Health Insurance Innovations Inc. (Nasdaq:HIIQ), a major distributor of short-term health insurance, has introduced the AgileHealthInsurance.com exchange, which focuses on selling health products other than major medical coverage to individuals and families.

Consumers can use the system to buy products like short-term health insurance using a computer, tablet or mobile phone.

Another company, GetInsured, has introduced the GetInsured Shared HIX Platform.

GetInsured has developed systems used in the PPACA public exchange programs in California, Idaho, the New Mexico small business exchange, and the Mississippi small business exchange, and it is now encouraging states with state-based exchanges to think about switching to use the GetInsured platform.

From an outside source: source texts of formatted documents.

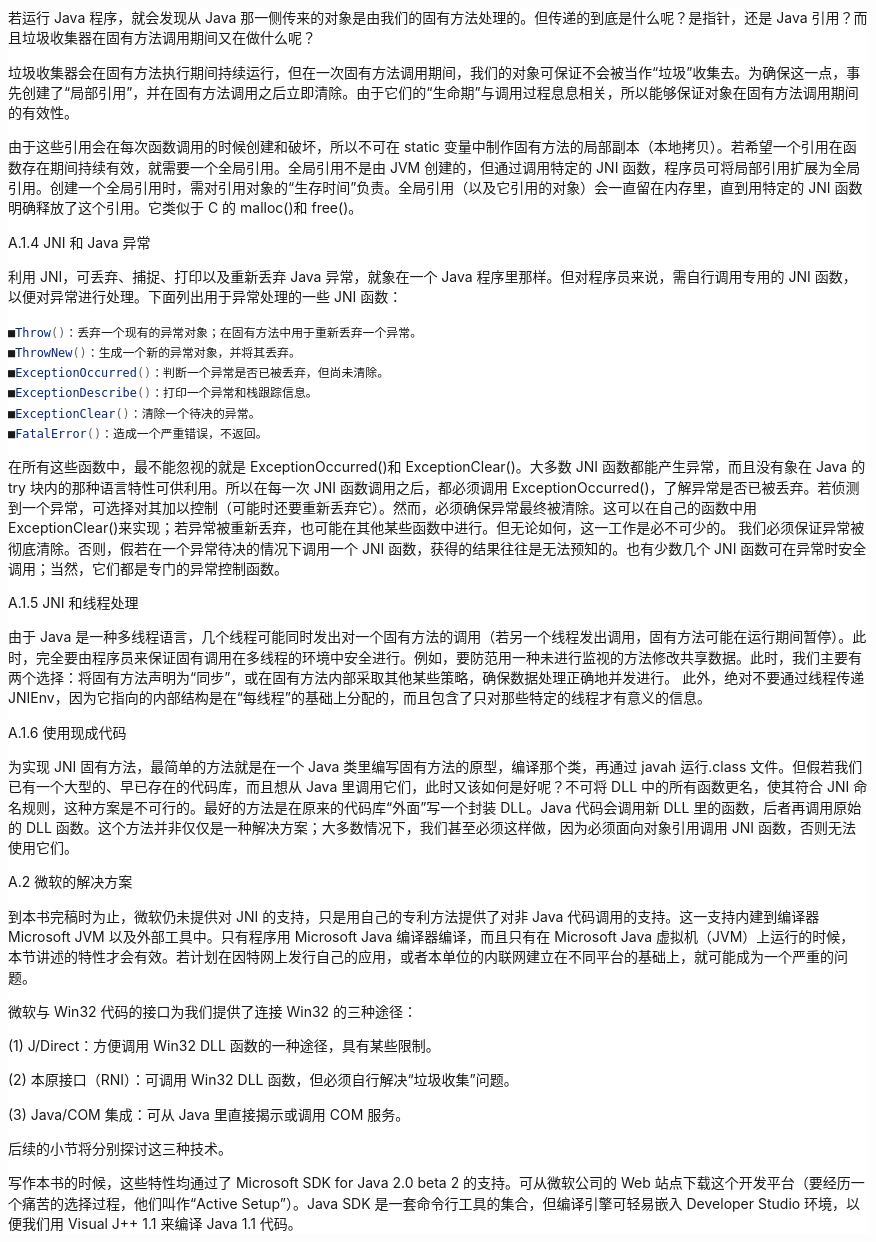 若运行 Java 程序，就会发现从 Java 那一侧传来的对象是由我们的固有方法处理的。但传递的到底是什么呢？是指针，还是 Java 引用？而且垃圾收集器在固有方法调用期间又在做什么呢？

垃圾收集器会在固有方法执行期间持续运行，但在一次固有方法调用期间，我们的对象可保证不会被当作“垃圾”收集去。为确保这一点，事先创建了“局部引用”，并在固有方法调用之后立即清除。由于它们的“生命期”与调用过程息息相关，所以能够保证对象在固有方法调用期间的有效性。

由于这些引用会在每次函数调用的时候创建和破坏，所以不可在 static 变量中制作固有方法的局部副本（本地拷贝）。若希望一个引用在函数存在期间持续有效，就需要一个全局引用。全局引用不是由 JVM 创建的，但通过调用特定的 JNI 函数，程序员可将局部引用扩展为全局引用。创建一个全局引用时，需对引用对象的“生存时间”负责。全局引用（以及它引用的对象）会一直留在内存里，直到用特定的 JNI 函数明确释放了这个引用。它类似于 C 的 malloc()和 free()。

A.1.4 JNI 和 Java 异常

利用 JNI，可丢弃、捕捉、打印以及重新丢弃 Java 异常，就象在一个 Java 程序里那样。但对程序员来说，需自行调用专用的 JNI 函数，以便对异常进行处理。下面列出用于异常处理的一些 JNI 函数：

```java
■Throw()：丢弃一个现有的异常对象；在固有方法中用于重新丢弃一个异常。
■ThrowNew()：生成一个新的异常对象，并将其丢弃。
■ExceptionOccurred()：判断一个异常是否已被丢弃，但尚未清除。
■ExceptionDescribe()：打印一个异常和栈跟踪信息。
■ExceptionClear()：清除一个待决的异常。
■FatalError()：造成一个严重错误，不返回。
```

在所有这些函数中，最不能忽视的就是 ExceptionOccurred()和 ExceptionClear()。大多数 JNI 函数都能产生异常，而且没有象在 Java 的 try 块内的那种语言特性可供利用。所以在每一次 JNI 函数调用之后，都必须调用 ExceptionOccurred()，了解异常是否已被丢弃。若侦测到一个异常，可选择对其加以控制（可能时还要重新丢弃它）。然而，必须确保异常最终被清除。这可以在自己的函数中用 ExceptionClear()来实现；若异常被重新丢弃，也可能在其他某些函数中进行。但无论如何，这一工作是必不可少的。
我们必须保证异常被彻底清除。否则，假若在一个异常待决的情况下调用一个 JNI 函数，获得的结果往往是无法预知的。也有少数几个 JNI 函数可在异常时安全调用；当然，它们都是专门的异常控制函数。

A.1.5 JNI 和线程处理

由于 Java 是一种多线程语言，几个线程可能同时发出对一个固有方法的调用（若另一个线程发出调用，固有方法可能在运行期间暂停）。此时，完全要由程序员来保证固有调用在多线程的环境中安全进行。例如，要防范用一种未进行监视的方法修改共享数据。此时，我们主要有两个选择：将固有方法声明为“同步”，或在固有方法内部采取其他某些策略，确保数据处理正确地并发进行。
此外，绝对不要通过线程传递 JNIEnv，因为它指向的内部结构是在“每线程”的基础上分配的，而且包含了只对那些特定的线程才有意义的信息。

A.1.6 使用现成代码

为实现 JNI 固有方法，最简单的方法就是在一个 Java 类里编写固有方法的原型，编译那个类，再通过 javah 运行.class 文件。但假若我们已有一个大型的、早已存在的代码库，而且想从 Java 里调用它们，此时又该如何是好呢？不可将 DLL 中的所有函数更名，使其符合 JNI 命名规则，这种方案是不可行的。最好的方法是在原来的代码库“外面”写一个封装 DLL。Java 代码会调用新 DLL 里的函数，后者再调用原始的 DLL 函数。这个方法并非仅仅是一种解决方案；大多数情况下，我们甚至必须这样做，因为必须面向对象引用调用 JNI 函数，否则无法使用它们。

A.2 微软的解决方案

到本书完稿时为止，微软仍未提供对 JNI 的支持，只是用自己的专利方法提供了对非 Java 代码调用的支持。这一支持内建到编译器 Microsoft JVM 以及外部工具中。只有程序用 Microsoft Java 编译器编译，而且只有在 Microsoft Java 虚拟机（JVM）上运行的时候，本节讲述的特性才会有效。若计划在因特网上发行自己的应用，或者本单位的内联网建立在不同平台的基础上，就可能成为一个严重的问题。

微软与 Win32 代码的接口为我们提供了连接 Win32 的三种途径：

(1) J/Direct：方便调用 Win32 DLL 函数的一种途径，具有某些限制。

(2) 本原接口（RNI）：可调用 Win32 DLL 函数，但必须自行解决“垃圾收集”问题。

(3) Java/COM 集成：可从 Java 里直接揭示或调用 COM 服务。

后续的小节将分别探讨这三种技术。

写作本书的时候，这些特性均通过了 Microsoft SDK for Java 2.0 beta 2 的支持。可从微软公司的 Web 站点下载这个开发平台（要经历一个痛苦的选择过程，他们叫作“Active Setup”）。Java SDK 是一套命令行工具的集合，但编译引擎可轻易嵌入 Developer Studio 环境，以便我们用 Visual J++ 1.1 来编译 Java 1.1 代码。
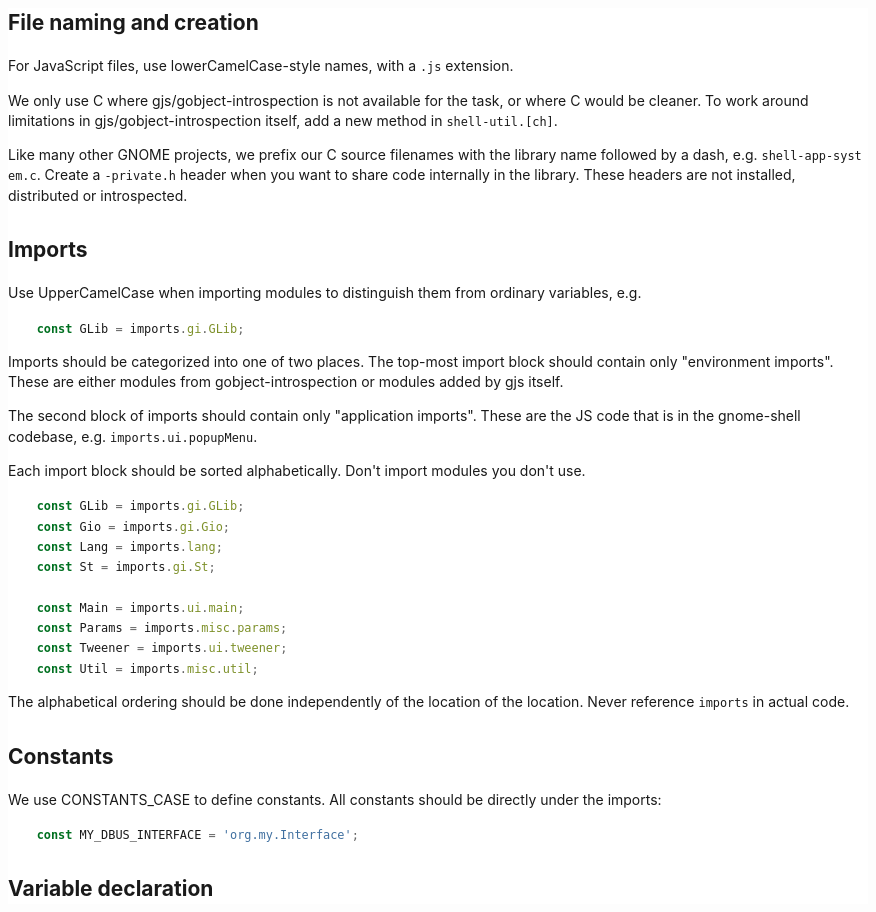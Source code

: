 ## File naming and creation

For JavaScript files, use lowerCamelCase-style names, with a `.js` extension.

We only use C where gjs/gobject-introspection is not available for the task, or
where C would be cleaner. To work around limitations in
gjs/gobject-introspection itself, add a new method in `shell-util.[ch]`.

Like many other GNOME projects, we prefix our C source filenames with the
library name followed by a dash, e.g. `shell-app-system.c`. Create a
`-private.h` header when you want to share code internally in the
library. These headers are not installed, distributed or introspected.

## Imports

Use UpperCamelCase when importing modules to distinguish them from ordinary
variables, e.g.
```javascript
    const GLib = imports.gi.GLib;
```
Imports should be categorized into one of two places. The top-most import block
should contain only "environment imports". These are either modules from
gobject-introspection or modules added by gjs itself.

The second block of imports should contain only "application imports". These
are the JS code that is in the gnome-shell codebase,
e.g. `imports.ui.popupMenu`.

Each import block should be sorted alphabetically. Don't import modules you
don't use.
```javascript
    const GLib = imports.gi.GLib;
    const Gio = imports.gi.Gio;
    const Lang = imports.lang;
    const St = imports.gi.St;

    const Main = imports.ui.main;
    const Params = imports.misc.params;
    const Tweener = imports.ui.tweener;
    const Util = imports.misc.util;
```
The alphabetical ordering should be done independently of the location of the
location. Never reference `imports` in actual code.

## Constants

We use CONSTANTS_CASE to define constants. All constants should be directly
under the imports:
```javascript
    const MY_DBUS_INTERFACE = 'org.my.Interface';
```

## Variable declaration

GetInsured is raising the possibility that some states may end up with public exchanges that are, in effect, private labeled private exchange systems with unusually good connections to government aid program eligibility determination systems.

Marsh announced in February that it was investing $75 million in Benefitfocus, to support its efforts to develop its own proprietary private exchange systems.

Christa Davies, Aon’s chief financial officer, said during the Aon call that her company has invested about $100 million in its exchange program.

Haley took a question during the Towers Watson call about his company’s 2012 acquisition of Liazon.

Liazon has made a point of marketing exchange programs through brokers, rather than competing with brokers, and Liazon now has 680 broker exchange relationships, up from 463 a year ago, Haley said. 

Haley said Liazon has exchange relationships with 13 of the top 20 brokers.

This week, Towers Watson said it was paying $140 million to acquire another company, Acclaris, a health account support services company with headquarters in Tampa, Fla., and operations in Kansas and India.

Towers Watson had Jim Foreman, a managing director at its exchange solutions division, announce the Acclaris deal.

“We believe this combination will allow us to offer the end-to-end process for both traditional benefits administration and private benefits exchange solutions,” Foreman said in a statement. 

Cash is king cartoon

3. One company has published its exchange program operating results.

Towers Watson showed that the private exchange business can be a source of current earnings by posting information about its exchange unit’s revenue and net operating income.

The unit earned about $20 million for the quarter on $97 million in revenue, up from $17 million in net operating earnings on $74 million in revenue for the comparable quarter in 2014.

Revenue at Towers Watson’s retiree and access exchanges was up 30 percent, and revenue at the OneExchange active employee exchange was up 70 percent, the company said.